Dans un cas de litige opposant le Consortium R.F.C.C. (investisseur italien) au Maroc devant le CIRDI, le réclamant a reproché à l’État d’enfreindre plusieurs principes contenus dans les clauses du TBI entre le Maroc et l’Italie (1990). Les violations alléguées par l’investisseur seraient en relation avec le principe du traitement juste et équitable, le traitement national, le traitement de la nation la plus favorisée, l’expropriation, et d’autres. La sentence arbitrale a donné raison au Maroc. Cependant, le fait de mener l’État dans une procédure arbitrale internationale sur la base de ces principes est à l’image de ce nouveau constitutionnalisme.
Une tentative de redresser l’équilibre
Les attaches juridiques transnationales sont établies pour assurer un ordre économique en harmonie, favorisant le commerce international. Une voie alternative n’est ni concevable ni convenable, sauf à vouloir retomber dans une narrative nostalgique ultra-nationaliste. Toutefois, la souscription à un capitalisme déchaîné ne sert pas la cause des pays en voie de développement et réduit la souveraineté de l’État, qui, après tout, devrait protéger prioritairement les intérêts de ses citoyens. La constitution et les intérêts des nationaux ne sauraient être contraints par des standards appliqués par le droit et les tribunaux d’investissement international.

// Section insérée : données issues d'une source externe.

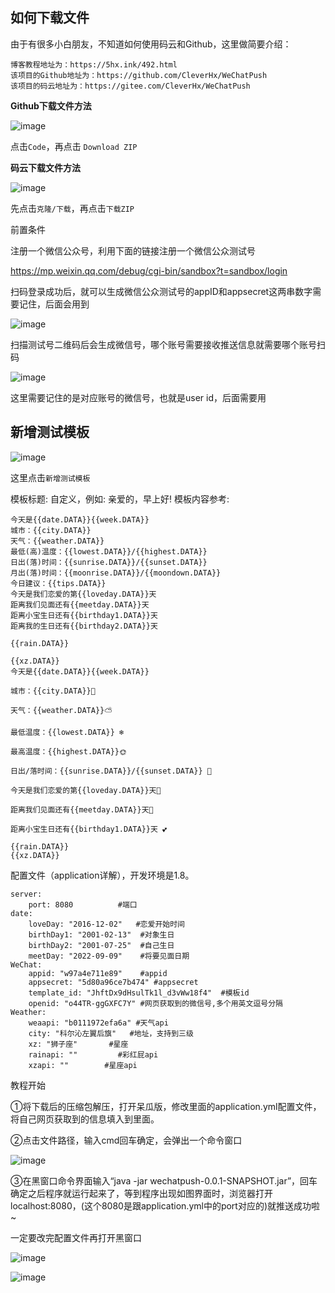 ## 如何下载文件

由于有很多小白朋友，不知道如何使用码云和Github，这里做简要介绍：

```
博客教程地址为：https://5hx.ink/492.html
该项目的Github地址为：https://github.com/CleverHx/WeChatPush
该项目的码云地址为：https://gitee.com/CleverHx/WeChatPush
```

**Github下载文件方法**

![image](https://user-images.githubusercontent.com/102504985/187115195-18009b09-634d-47f1-8294-446c02070a7d.png)


点击`Code`，再点击 `Download ZIP`

**码云下载文件方法**

![image](https://user-images.githubusercontent.com/102504985/187115229-e710245f-a637-4edb-b454-167bc76c21e5.png)


先点击`克隆/下载`，再点击`下载ZIP`

前置条件

注册一个微信公众号，利用下面的链接注册一个微信公众测试号

https://mp.weixin.qq.com/debug/cgi-bin/sandbox?t=sandbox/login

扫码登录成功后，就可以生成微信公众测试号的appID和appsecret这两串数字需要记住，后面会用到

![image](https://user-images.githubusercontent.com/102504985/187115277-7bc44dc4-8128-4774-98fa-5cd8fb7bb1ca.png)


扫描测试号二维码后会生成微信号，哪个账号需要接收推送信息就需要哪个账号扫码

![image](https://user-images.githubusercontent.com/102504985/187115298-6f51b7ff-8656-4f1e-9c83-a5bd1e059443.png)


这里需要记住的是对应账号的微信号，也就是user id，后面需要用

## 新增测试模板

![image](https://user-images.githubusercontent.com/102504985/187115333-b4940e30-1b2e-43e1-8cee-254a3b5fa168.png)


这里点击`新增测试模板`

模板标题: 自定义，例如: 亲爱的，早上好!
模板内容参考:

```
今天是{{date.DATA}}{{week.DATA}}
城市：{{city.DATA}}
天气：{{weather.DATA}}
最低(高)温度：{{lowest.DATA}}/{{highest.DATA}}
日出(落)时间：{{sunrise.DATA}}/{{sunset.DATA}}
月出(落)时间：{{moonrise.DATA}}/{{moondown.DATA}}
今日建议：{{tips.DATA}}
今天是我们恋爱的第{{loveday.DATA}}天 
距离我们见面还有{{meetday.DATA}}天 
距离小宝生日还有{{birthday1.DATA}}天 
距离我的生日还有{{birthday2.DATA}}天 
 
{{rain.DATA}}
 
{{xz.DATA}}
今天是{{date.DATA}}{{week.DATA}} 
 
城市：{{city.DATA}}🏡 
 
天气：{{weather.DATA}}⛅ 
 
最低温度：{{lowest.DATA}} ❄️ 
 
最高温度：{{highest.DATA}}🌞 
 
日出/落时间：{{sunrise.DATA}}/{{sunset.DATA}} 🌝 
 
今天是我们恋爱的第{{loveday.DATA}}天💞
 
距离我们见面还有{{meetday.DATA}}天🐾 
 
距离小宝生日还有{{birthday1.DATA}}天 💕 
 
{{rain.DATA}}
{{xz.DATA}}
```

配置文件（application详解），开发环境是1.8。

```
server:
    port: 8080          #端口
date:
    loveDay: "2016-12-02"   #恋爱开始时间
    birthDay1: "2001-02-13"  #对象生日
    birthDay2: "2001-07-25"  #自己生日
    meetDay: "2022-09-09"    #将要见面日期
WeChat:
    appid: "w97a4e711e89"    #appid
    appsecret: "5d80a96ce7b474" #appsecret
    template_id: "JhftDx9dHsulTk1l_d3vWw18f4"  #模板id
    openid: "o44TR-ggGXFC7Y" #网页获取到的微信号,多个用英文逗号分隔
Weather:
    weaapi: "b0111972efa6a" #天气api
    city: "科尔沁左翼后旗"   #地址，支持到三级
    xz: "狮子座"       #星座
    rainapi: ""         #彩红屁api
    xzapi: ""        #星座api
```

教程开始

①将下载后的压缩包解压，打开呆瓜版，修改里面的application.yml配置文件，将自己网页获取到的信息填入到里面。

②点击文件路径，输入cmd回车确定，会弹出一个命令窗口


![image](https://user-images.githubusercontent.com/102504985/187115364-a5253b4f-c069-493e-a1eb-d08f2c661597.png)


③在黑窗口命令界面输入“java -jar wechatpush-0.0.1-SNAPSHOT.jar”，回车确定之后程序就运行起来了，等到程序出现如图界面时，浏览器打开localhost:8080，(这个8080是跟application.yml中的port对应的)就推送成功啦~

一定要改完配置文件再打开黑窗口


![image](https://user-images.githubusercontent.com/102504985/187115434-3f0a51b5-fa4c-410a-9905-2eaa7ea50416.png)

![image](https://user-images.githubusercontent.com/102504985/187115462-259dbcba-1606-417e-8d65-67139826f865.png)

Dans le sens où les États sont les auteurs de la construction et de la maintenance de ces normes et institutions internationales, ils ont l’autorité de corriger ces contraintes déséquilibrées. La coalition d’États partageant des difficultés similaires, à l’instar des pays du Sud, pourrait exercer une influence positive à la formulation du régime économique mondial. Cela ne consiste pas à refuser les capitaux étrangers, mais à adopter une optique d’ouverture et de clôture, à la fois libérale et protectionniste. L’objectif n’est pas d’annuler les traités d’investissement mais de déconstruire le déséquilibre de pouvoirs sous-jacent dans les clauses de ces conventions. Les investisseurs ont droit à un traitement juste et équitable, tout comme les États.
La politique consistant à construire un climat national attractif aux investissements étrangers est essentielle pour promouvoir le développement économique, pourvu que cela ne provoque un retour de flamme. Le nouveau constitutionnalisme qui se manifeste dans le droit d’investissement international, bien qu’il soit au stade conceptuel, n’est pas loin du réel.